E così, il cinema dell’empatia umana e poetica di bressoniana memoria che culminava in un finale da Storia del Cinema, di una bellezza struggente, diventa qui in EO un semplice catalogo, un campionario, per noi, un po’ casuale e anche abbastanza scontato di quanto risulta essere la somma dell’ingiustizia attuale che ci attornia. Ma senza che tutto ciò ci tocchi e ci commuova (se non a tratti) veramente – viceversa il più volte si corre tanto rischio della deriva sentimentalista, almeno per quanto ci riguarda.

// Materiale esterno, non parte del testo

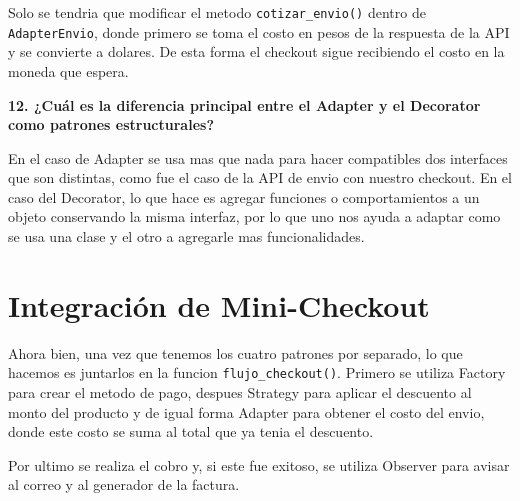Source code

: \documentclass[letterpaper,11pt]{article}
\begin{document}
Solo se tendria que modificar el metodo \texttt{cotizar\_envio()} dentro de \texttt{AdapterEnvio}, donde primero se toma el costo en pesos de la respuesta de la API y se convierte a dolares. De esta forma el checkout sigue recibiendo el costo en la moneda que espera.

\textbf{12. ¿Cuál es la diferencia principal entre el Adapter y el Decorator como patrones estructurales?}

En el caso de Adapter se usa mas que nada para hacer compatibles dos interfaces que son distintas, como fue el caso de la API de envio con nuestro checkout. En el caso del Decorator, lo que hace es agregar funciones o comportamientos a un objeto conservando la misma interfaz, por lo que uno nos ayuda a adaptar como se usa una clase y el otro a agregarle mas funcionalidades.

\section{Integración de Mini-Checkout}


Ahora bien, una vez que tenemos los cuatro patrones por separado, lo que hacemos es juntarlos en la funcion \texttt{flujo\_checkout()}. Primero se utiliza Factory para crear el metodo de pago, despues Strategy para aplicar el descuento al monto del producto y de igual forma Adapter para obtener el costo del envio, donde este costo se suma al total que ya tenia el descuento.

Por ultimo se realiza el cobro y, si este fue exitoso, se utiliza Observer para avisar al correo y al generador de la factura.
\end{document}
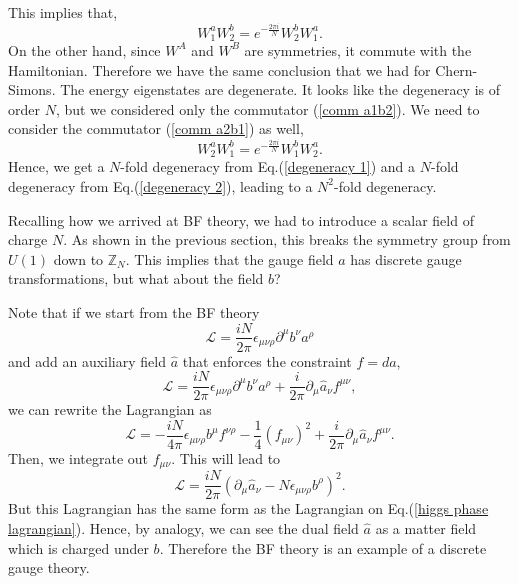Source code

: \documentclass{article}
\begin{document}
This implies that,
\begin{equation}\label{degeneracy 1}
	W_1^aW_2^b=e^{-\frac{2\pi i}{N}}W_2^bW_1^a.
\end{equation}
On the other hand, since $W^A$ and $W^B$ are symmetries, it commute with the Hamiltonian. Therefore we have the same conclusion that we had for Chern-Simons. The energy  eigenstates are degenerate. It looks like the degeneracy is of order $N$, but we considered only the commutator (\ref{comm a1b2}). We need to consider the commutator (\ref{comm a2b1}) as well, 
\begin{equation}\label{degeneracy 2}
	W_2^aW_1^b=e^{-\frac{2\pi i}{N}}W_1^bW_2^a.
\end{equation}
Hence, we get a $N$-fold degeneracy from Eq.(\ref{degeneracy 1}) and a $N$-fold degeneracy from Eq.(\ref{degeneracy 2}), leading to a $N^2$-fold degeneracy. 


Recalling how we arrived at BF theory, we had to introduce a scalar field of charge $N$. As shown in the previous section, this breaks the symmetry group from $U(1)$ down to $\mathbb{Z}_N$. This implies that the gauge field $a$ has discrete gauge transformations, but what about the field $b$?

Note that if we start from the BF theory
\begin{equation}
	\mathcal{L} = \frac{iN}{2\pi}\epsilon_{\mu\nu\rho}\partial^{\mu}b^\nu a^\rho
\end{equation}
and add an auxiliary field $\hat{a}$ that enforces the constraint $f=da$, 
\begin{equation}
	\mathcal{L} = \frac{iN}{2\pi}\epsilon_{\mu\nu\rho}\partial^{\mu}b^\nu a^\rho + \frac{i}{2\pi}\partial_\mu\hat{a}_\nu f^{\mu\nu},
\end{equation}
we can rewrite the Lagrangian as 
\begin{equation}
	\mathcal{L} = -\frac{iN}{4\pi}\epsilon_{\mu\nu\rho} b^{\mu}f^{\nu\rho} - \frac{1}{4}(f_{\mu\nu})^2 + \frac{i}{2\pi}\partial_{\mu}\hat{a}_\nu f^{\mu\nu}. 
\end{equation}
Then, we integrate out $f_{\mu\nu}$. This will lead to 
\begin{equation}
	\mathcal{L} = \frac{iN}{2\pi}(\partial_\mu\hat{a}_\nu-N\epsilon_{\mu\nu\rho}b^\rho)^2. 
\end{equation}
But this Lagrangian has the same form as the Lagrangian on Eq.(\ref{higgs phase lagrangian}). Hence, by analogy, we can see the dual field $\hat{a}$ as a matter field which is charged under $b$. Therefore the BF theory is an example of a discrete gauge theory. 



\end{document}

Vincitore ex equo con Le Otto montagne del Premio della Giuria al Festival di Cannes, in ogni caso.

In sala dal 22 dicembre


EO Regia: Jerzy Skolimowski; sceneggiatura: Ewa Piaskowska, Jerzy Skolimowski; fotografia: Michał Dymek, Paweł Edelman, Michał Englert; montaggio: Agnieszka Glinska; musica: Pawel Mykietyn; scenografia: Mirosław Koncewicz; costumi: Katarzyna Lewińska; interpreti: Lorenzo Zurzolo, Mateusz Kosciukiewicz, Isabelle Huppert, Sandra Drzymalska, Tomasz Organek; produzione: Skopia Film, Alien Films; origine: Polonia/Italia, 2022; durata: 86’; distribuzione: Arthouse/ I Wonder Pictures.